Menurut cerita para penjaga bayi, sebagian besar bayi-bayi yang ada di sana terlahir dalam kondisi kesehatan yang buruk. Kebanyakan lahir prematur dengan berat 1,8 sampai 2,2 kg. Ada yang divonis mengidap HIV karena ibunya bergonta-ganti pasangan (belakangan diperiksa lebih rinci dan ternyata bukan HIV). Ada yang terkena glukoma sehingga salah satu biji matanya diambil (usia belum lima tahun). Lebih banyak lagi yang TBC. Semua ibu pasti tahu, mengurus satu bayi sehat lucu pun lelahnya bukan main.
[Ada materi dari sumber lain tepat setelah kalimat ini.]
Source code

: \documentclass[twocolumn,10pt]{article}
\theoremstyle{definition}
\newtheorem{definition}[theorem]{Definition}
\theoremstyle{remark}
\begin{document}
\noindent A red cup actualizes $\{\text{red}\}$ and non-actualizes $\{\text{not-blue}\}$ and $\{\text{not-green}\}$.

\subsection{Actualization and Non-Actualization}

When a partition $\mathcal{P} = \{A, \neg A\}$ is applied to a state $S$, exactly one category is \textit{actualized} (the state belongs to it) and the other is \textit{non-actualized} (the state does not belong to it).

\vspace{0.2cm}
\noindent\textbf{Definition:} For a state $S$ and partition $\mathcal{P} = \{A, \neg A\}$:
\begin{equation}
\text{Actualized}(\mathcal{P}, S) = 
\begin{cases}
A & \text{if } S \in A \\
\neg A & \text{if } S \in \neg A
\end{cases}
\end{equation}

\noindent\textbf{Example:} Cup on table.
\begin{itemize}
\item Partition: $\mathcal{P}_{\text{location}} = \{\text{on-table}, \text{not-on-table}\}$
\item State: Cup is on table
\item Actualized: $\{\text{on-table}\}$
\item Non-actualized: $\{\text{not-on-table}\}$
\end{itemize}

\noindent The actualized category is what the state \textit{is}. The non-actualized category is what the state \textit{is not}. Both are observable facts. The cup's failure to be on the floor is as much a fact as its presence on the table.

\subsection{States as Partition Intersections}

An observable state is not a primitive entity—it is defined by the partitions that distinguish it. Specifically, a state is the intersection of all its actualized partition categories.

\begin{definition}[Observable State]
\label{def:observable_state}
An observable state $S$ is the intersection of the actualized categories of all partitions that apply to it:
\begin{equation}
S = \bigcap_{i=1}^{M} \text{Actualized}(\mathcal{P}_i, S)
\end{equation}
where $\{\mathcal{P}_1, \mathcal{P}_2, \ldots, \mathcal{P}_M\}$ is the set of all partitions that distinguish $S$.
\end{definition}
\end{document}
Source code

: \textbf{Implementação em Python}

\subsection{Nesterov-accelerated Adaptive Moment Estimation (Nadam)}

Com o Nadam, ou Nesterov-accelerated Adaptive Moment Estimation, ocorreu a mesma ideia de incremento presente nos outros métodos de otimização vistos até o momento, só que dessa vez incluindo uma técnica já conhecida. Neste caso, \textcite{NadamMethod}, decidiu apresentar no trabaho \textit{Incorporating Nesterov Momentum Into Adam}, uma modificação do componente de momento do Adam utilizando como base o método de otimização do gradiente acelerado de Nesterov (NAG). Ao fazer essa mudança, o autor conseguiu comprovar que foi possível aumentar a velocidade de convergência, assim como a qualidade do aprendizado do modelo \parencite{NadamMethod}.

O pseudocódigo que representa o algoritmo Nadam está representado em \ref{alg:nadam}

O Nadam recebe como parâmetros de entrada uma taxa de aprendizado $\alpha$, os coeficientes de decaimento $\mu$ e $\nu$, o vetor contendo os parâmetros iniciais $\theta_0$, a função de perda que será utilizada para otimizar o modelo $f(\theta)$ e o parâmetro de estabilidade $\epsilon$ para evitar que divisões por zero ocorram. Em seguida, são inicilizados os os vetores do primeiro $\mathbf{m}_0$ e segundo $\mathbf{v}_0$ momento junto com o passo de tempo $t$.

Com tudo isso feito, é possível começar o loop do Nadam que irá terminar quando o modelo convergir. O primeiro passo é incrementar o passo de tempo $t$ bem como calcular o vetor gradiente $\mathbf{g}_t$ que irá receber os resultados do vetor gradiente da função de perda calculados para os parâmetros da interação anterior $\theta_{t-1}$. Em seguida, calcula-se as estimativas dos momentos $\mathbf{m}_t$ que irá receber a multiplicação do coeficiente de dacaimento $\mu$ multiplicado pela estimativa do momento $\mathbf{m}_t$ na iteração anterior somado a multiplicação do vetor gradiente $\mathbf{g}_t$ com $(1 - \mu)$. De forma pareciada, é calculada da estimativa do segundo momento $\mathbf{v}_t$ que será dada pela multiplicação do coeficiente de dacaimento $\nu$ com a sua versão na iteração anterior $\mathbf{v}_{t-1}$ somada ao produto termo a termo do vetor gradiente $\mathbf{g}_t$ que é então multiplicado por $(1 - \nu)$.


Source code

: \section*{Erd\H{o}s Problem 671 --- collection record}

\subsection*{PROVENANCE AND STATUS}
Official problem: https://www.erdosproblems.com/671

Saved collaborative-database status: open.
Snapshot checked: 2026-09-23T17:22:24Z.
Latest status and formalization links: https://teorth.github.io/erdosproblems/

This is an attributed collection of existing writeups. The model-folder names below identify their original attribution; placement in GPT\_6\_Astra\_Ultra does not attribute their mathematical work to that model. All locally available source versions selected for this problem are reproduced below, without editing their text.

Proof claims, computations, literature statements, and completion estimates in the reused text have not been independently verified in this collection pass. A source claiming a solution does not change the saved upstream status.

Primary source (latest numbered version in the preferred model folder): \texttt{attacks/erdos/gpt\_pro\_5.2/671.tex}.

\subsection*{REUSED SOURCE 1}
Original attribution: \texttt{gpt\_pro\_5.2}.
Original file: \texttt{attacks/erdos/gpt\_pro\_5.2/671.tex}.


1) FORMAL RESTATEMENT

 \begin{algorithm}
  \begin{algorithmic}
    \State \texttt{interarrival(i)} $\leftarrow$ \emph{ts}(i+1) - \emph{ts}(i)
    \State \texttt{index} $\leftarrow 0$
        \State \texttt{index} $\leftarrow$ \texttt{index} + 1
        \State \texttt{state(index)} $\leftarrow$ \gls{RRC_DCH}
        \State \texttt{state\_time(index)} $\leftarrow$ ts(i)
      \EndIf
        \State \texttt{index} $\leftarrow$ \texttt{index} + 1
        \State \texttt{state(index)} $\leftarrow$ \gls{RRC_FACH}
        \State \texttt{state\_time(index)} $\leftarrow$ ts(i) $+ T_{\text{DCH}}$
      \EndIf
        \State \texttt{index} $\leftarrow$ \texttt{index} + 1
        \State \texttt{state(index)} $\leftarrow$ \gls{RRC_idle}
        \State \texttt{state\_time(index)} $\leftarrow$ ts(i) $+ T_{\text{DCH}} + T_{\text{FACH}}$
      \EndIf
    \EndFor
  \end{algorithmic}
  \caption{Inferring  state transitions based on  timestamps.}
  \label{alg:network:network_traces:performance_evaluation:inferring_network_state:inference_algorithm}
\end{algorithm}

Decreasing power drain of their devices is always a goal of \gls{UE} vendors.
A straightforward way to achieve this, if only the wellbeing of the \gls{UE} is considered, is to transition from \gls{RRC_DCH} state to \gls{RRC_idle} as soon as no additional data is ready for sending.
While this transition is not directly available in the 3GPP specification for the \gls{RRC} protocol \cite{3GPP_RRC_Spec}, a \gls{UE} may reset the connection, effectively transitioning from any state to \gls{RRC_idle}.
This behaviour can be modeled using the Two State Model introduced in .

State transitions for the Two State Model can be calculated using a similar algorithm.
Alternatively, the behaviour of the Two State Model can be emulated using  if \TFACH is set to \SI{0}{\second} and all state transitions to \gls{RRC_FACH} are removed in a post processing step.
Jadi jangan tanya bagaimana teparnya merawat 10 bayi sakit-sakitan dengan berbagai keluhan berbeda.
Seandainya ada pilihan, mungkin saja si mbah, Siyah dan Kartika juga sudah lama meninggalkan mereka.

Kondisi bayi dan balita memang banyak yang kurus, perut luka-luka seperti gatal, kulit kepala kotor, berantakan dari ujung rambut ke ujung kaki. Saya tidak melihat ada yang wajahnya berbinar ceria (mungkin lagi bubuk pas saya ke sana). Banyak yang hanya diam memandang, mengamati tanpa suara. Dan hanya di tempat seperti ini saya bertemu bayi dan balita yang mau digendong siapa saja kapan saja. Sampai ada penjaga mengeluh kalau bayinya digendong. Sebab begitu dilepas dan dikembalikan ke tempatnya, bayi pasti menangis keras membuat bayi lain yang tidur terbangun. Penjaga pun akan susah mendiamkan, sementara yang gendong tadi sudah pergi ke kamar lain dan mungkin sedang menggendong bayi yang lain.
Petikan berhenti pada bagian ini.